On their debut album, the Minneapolis-based Enemy Planes work in a sweet-and-sour mode: dreamy atmospherics within which minor-key melodies soar and drift while drums alternately prod and skip, and guitars sometimes stab and scrape and sometimes float like cloud formations. Song titles like “Bare Your Teeth” and “We Want Blood” should not mislead you: these guys aren’t vicious or nasty, but they’re definitely thinking complicated thoughts about life and love and they don’t seem to be sure what their conclusions are. Just like the rest of us, I guess. In the meantime, those prodding/skipping drums and stabbing/scraping/floating guitars sure do blend nicely with the light and multilayered vocals.


WORLD/ETHNIC


illbillyIllbilly Hitec
Reggae Not Dead
Echo Beach
111
Rick’s Pick

Once again, the reggae group with the worst band name in the history of reggae bands has come out with the best reggae album of the year. And they’re from Berlin! Which isn’t actually that surprising, give how much exceptionally fine reggae gets produced in that city every year. Illbilly Hitec’s generously-packed second album boasts a real grab-bag of multicultural elements, with cumbia beats rubbing up against rockers and one-drop reggae rhythms and guest vocalists singing and chatting in multiple languages. So what if they seem to be arguing against an assertion no one is making — did someone say reggae is dead? And why three separate songs on that same theme? — it’s fun to hear everyone repeatedly and gleefully asserting reggae’s continued vitality while simultaneously demonstrating it, and doing it so sweetly and danceably. Highly recommended to all collections.


silvaSilva
Júpiter
Six Degrees
361234

Brazilian singer-songwriter Silva has made a name for himself with lush and dense arrangements, but on his third full-length album he strips things down to a minimum — not a stark or bare minimum, but a warm and gently propulsive minimum that makes maximum use out of a handful of electric and electronic instruments. Like so much Brazilian pop music, Silva’s songs are soft on the outside and crunchy on the inside, with propulsive beats juddering along beneath the quiet and breathy vocals and the gentle guitars and keyboards. The album’s unifying lyrical theme is apparently astronomical, but it will be tough to follow unless your Portuguese is pretty strong. I found the album tremendously enjoyable without understanding more than a few words.

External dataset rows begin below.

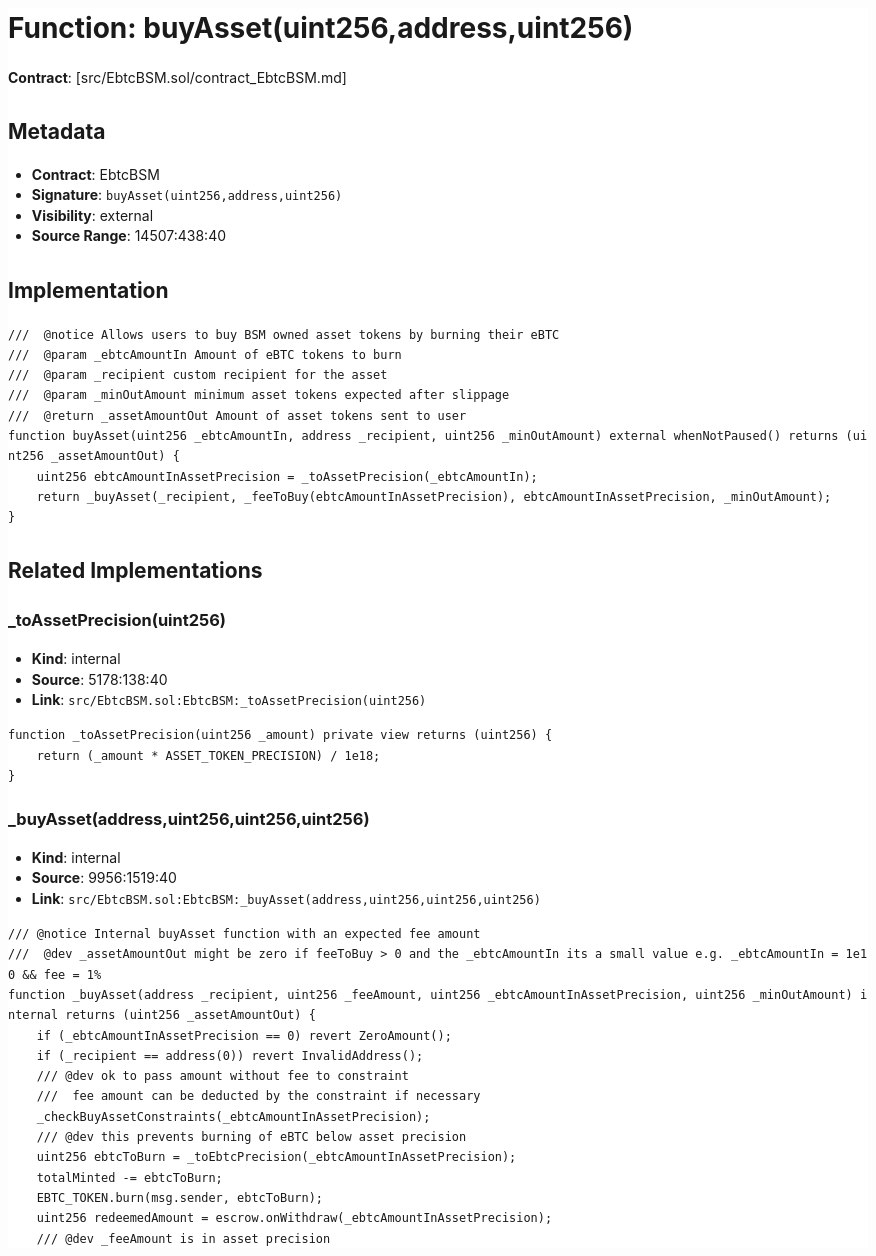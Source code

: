 # Function: buyAsset(uint256,address,uint256)

**Contract**: [src/EbtcBSM.sol/contract_EbtcBSM.md]

## Metadata

- **Contract**: EbtcBSM
- **Signature**: `buyAsset(uint256,address,uint256)`
- **Visibility**: external
- **Source Range**: 14507:438:40

## Implementation

```solidity
///  @notice Allows users to buy BSM owned asset tokens by burning their eBTC
///  @param _ebtcAmountIn Amount of eBTC tokens to burn
///  @param _recipient custom recipient for the asset
///  @param _minOutAmount minimum asset tokens expected after slippage
///  @return _assetAmountOut Amount of asset tokens sent to user
function buyAsset(uint256 _ebtcAmountIn, address _recipient, uint256 _minOutAmount) external whenNotPaused() returns (uint256 _assetAmountOut) {
    uint256 ebtcAmountInAssetPrecision = _toAssetPrecision(_ebtcAmountIn);
    return _buyAsset(_recipient, _feeToBuy(ebtcAmountInAssetPrecision), ebtcAmountInAssetPrecision, _minOutAmount);
}
```

## Related Implementations

### _toAssetPrecision(uint256)

- **Kind**: internal
- **Source**: 5178:138:40
- **Link**: `src/EbtcBSM.sol:EbtcBSM:_toAssetPrecision(uint256)`

```solidity
function _toAssetPrecision(uint256 _amount) private view returns (uint256) {
    return (_amount * ASSET_TOKEN_PRECISION) / 1e18;
}
```

### _buyAsset(address,uint256,uint256,uint256)

- **Kind**: internal
- **Source**: 9956:1519:40
- **Link**: `src/EbtcBSM.sol:EbtcBSM:_buyAsset(address,uint256,uint256,uint256)`

```solidity
/// @notice Internal buyAsset function with an expected fee amount
///  @dev _assetAmountOut might be zero if feeToBuy > 0 and the _ebtcAmountIn its a small value e.g. _ebtcAmountIn = 1e10 && fee = 1%
function _buyAsset(address _recipient, uint256 _feeAmount, uint256 _ebtcAmountInAssetPrecision, uint256 _minOutAmount) internal returns (uint256 _assetAmountOut) {
    if (_ebtcAmountInAssetPrecision == 0) revert ZeroAmount();
    if (_recipient == address(0)) revert InvalidAddress();
    /// @dev ok to pass amount without fee to constraint
    ///  fee amount can be deducted by the constraint if necessary
    _checkBuyAssetConstraints(_ebtcAmountInAssetPrecision);
    /// @dev this prevents burning of eBTC below asset precision
    uint256 ebtcToBurn = _toEbtcPrecision(_ebtcAmountInAssetPrecision);
    totalMinted -= ebtcToBurn;
    EBTC_TOKEN.burn(msg.sender, ebtcToBurn);
    uint256 redeemedAmount = escrow.onWithdraw(_ebtcAmountInAssetPrecision);
    /// @dev _feeAmount is in asset precision
```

krakauerKrakauer’s Ancestral Groove
Checkpoint
Table Pounding
TPR-003
Rick’s Pick

Clarinetist David Krakauer has been conducting a musically idiosyncratic and deeply personal exploration for the past 25 years, digging into his Jewish family’s Russian-Polish past and coming up with all kinds of musical (and other) stuff in a variety of styles: classical, klezmer, jazz, avant-garde, funk, electronica. All of it he brings home and refashions into music that has no reasonable label — though on this album, on which the core band consists of guitar, bass, drums, and sampler, the constant stylistic thread is a sort of sampladelic jazz-funk with recurring klezmer themes. As a clarinetist Krakauer is not only a stone virtuoso but also a genuinely fun and exciting player, and his band pushes him to new heights here. Recommended to all collections.


nattyNatty Nation
Divine Spark
iNatty
INATTY015

Here’s something you don’t see every day: a reggae album that significantly incorporates references to principles of meditation, kundalini yoga and astrology. I mean, you’re going to listen to an awful lot of reggae before you encounter a couplet like “Balance the chakras in the spine/Balance the gross and the refined” — especially in the context of a thick, elephantine rockers groove. And that’s a big part of what makes this album so much fun: musically, it’s classical 1970s-style roots reggae; lyrically, it’s an almost pantheistic invocation of all-purpose spirituality that excludes no one and adheres to no particular creed. If you’re annoyed by weird metaphysics then I’m guessing you’re not much of a reggae listener — but if the metaphysics starts annoying you, just focus on the grooves. Highly recommended.